***** GIVEN RECORDS
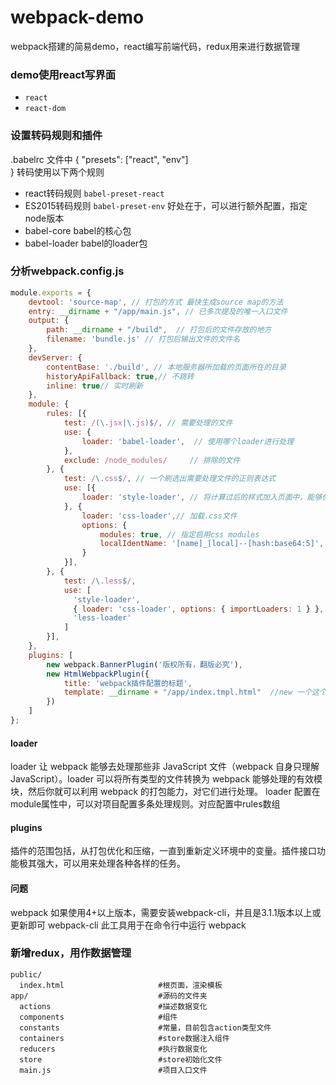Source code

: # webpack-demo
webpack搭建的简易demo，react编写前端代码，redux用来进行数据管理

### demo使用react写界面
* `react`
* `react-dom`

### 设置转码规则和插件
.babelrc 文件中
{
    "presets": ["react", "env"]		
}
转码使用以下两个规则
* react转码规则 `babel-preset-react` 
* ES2015转码规则 `babel-preset-env`  好处在于，可以进行额外配置，指定node版本
* babel-core  babel的核心包
* babel-loader babel的loader包

### 分析webpack.config.js
```javascript
module.exports = {
	devtool: 'source-map', // 打包的方式 最快生成source map的方法
	entry: __dirname + "/app/main.js", // 已多次提及的唯一入口文件
	output: {
		path: __dirname + "/build",  // 打包后的文件存放的地方
		filename: 'bundle.js' // 打包后输出文件的文件名
	},
	devServer: {
		contentBase: './build', // 本地服务器所加载的页面所在的目录
		historyApiFallback: true,// 不跳转
		inline: true// 实时刷新
	},
	module: {
		rules: [{
			test: /(\.jsx|\.js)$/, // 需要处理的文件
			use: {
				loader: 'babel-loader',  // 使用哪个loader进行处理
			},
			exclude: /node_modules/     // 排除的文件
		}, {
			test: /\.css$/, // 一个刷选出需要处理文件的正则表达式
			use: [{
				loader: 'style-loader', // 将计算过后的样式加入页面中，能够使用类似@import和url(...)的方法实现require()的功能
			}, {
				loader: 'css-loader',// 加载.css文件
				options: {
					modules: true, // 指定启用css modules
					localIdentName: '[name]_[local]--[hash:base64:5]', // 指定css的类名格式
				}
			}],
		}, {
	        test: /\.less$/,
	        use: [
	          'style-loader',
	          { loader: 'css-loader', options: { importLoaders: 1 } },
	          'less-loader'
	        ]
		}],
	},
	plugins: [ 
	    new webpack.BannerPlugin('版权所有，翻版必究'),
        new HtmlWebpackPlugin({
			title: 'webpack插件配置的标题',
            template: __dirname + "/app/index.tmpl.html"  //new 一个这个插件的实例，并传入相关的参数
        })
	]
};
```
#### loader
loader 让 webpack 能够去处理那些非 JavaScript 文件（webpack 自身只理解 JavaScript）。loader 可以将所有类型的文件转换为 webpack 能够处理的有效模块，然后你就可以利用 webpack 的打包能力，对它们进行处理。
loader 配置在module属性中，可以对项目配置多条处理规则。对应配置中rules数组

#### plugins
插件的范围包括，从打包优化和压缩，一直到重新定义环境中的变量。插件接口功能极其强大，可以用来处理各种各样的任务。


#### 问题
webpack  如果使用4+以上版本，需要安装webpack-cli，并且是3.1.1版本以上或更新即可
webpack-cli   此工具用于在命令行中运行 webpack






### 新增redux，用作数据管理
```
public/                          
  index.html                     #根页面，渲染模板
app/                             #源码的文件夹
  actions                        #描述数据变化
  components                     #组件
  constants                      #常量，目前包含action类型文件
  containers                     #store数据注入组件
  reducers                       #执行数据变化
  store                          #store初始化文件
  main.js                        #项目入口文件
```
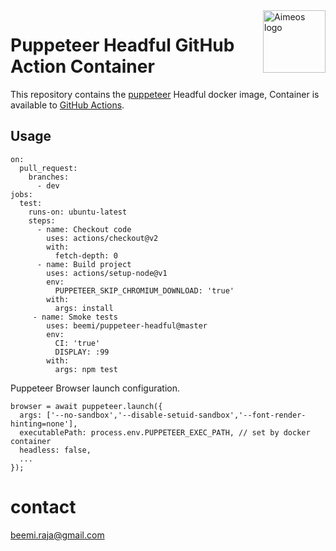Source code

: 
<a href="https://developers.google.com/web/tools/puppeteer">
    <img src="https://developers.google.com/web/tools/images/puppeteer.png?w=250" alt="Aimeos logo" title="Aimeos" align="right" height="100" />
</a>

# Puppeteer Headful GitHub Action Container

This repository contains the [puppeteer](https://developers.google.com/web/tools/puppeteer) Headful docker image, Container is available to [GitHub Actions](https://github.com/marketplace/actions/puppeteer-headful-github-action).

## Usage
```
on:
  pull_request:
    branches:
      - dev
jobs:
  test:
    runs-on: ubuntu-latest
    steps:
      - name: Checkout code
        uses: actions/checkout@v2
        with:
          fetch-depth: 0
      - name: Build project
        uses: actions/setup-node@v1
        env:
          PUPPETEER_SKIP_CHROMIUM_DOWNLOAD: 'true'
        with:
          args: install
     - name: Smoke tests
        uses: beemi/puppeteer-headful@master
        env:
          CI: 'true'
          DISPLAY: :99
        with:
          args: npm test   

```




Puppeteer Browser launch configuration.

```
browser = await puppeteer.launch({
  args: ['--no-sandbox','--disable-setuid-sandbox','--font-render-hinting=none'],
  executablePath: process.env.PUPPETEER_EXEC_PATH, // set by docker container
  headless: false,
  ...
});

```
# contact
[beemi.raja@gmail.com](beemi.raja@gmail.com)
**********
WORK ITEM
Please go through the material and return each line where the word "index" appears.

EXPECTED ANSWER
            template: __dirname + "/app/index.tmpl.html"  //new 一个这个插件的实例，并传入相关的参数
  index.html                     #根页面，渲染模板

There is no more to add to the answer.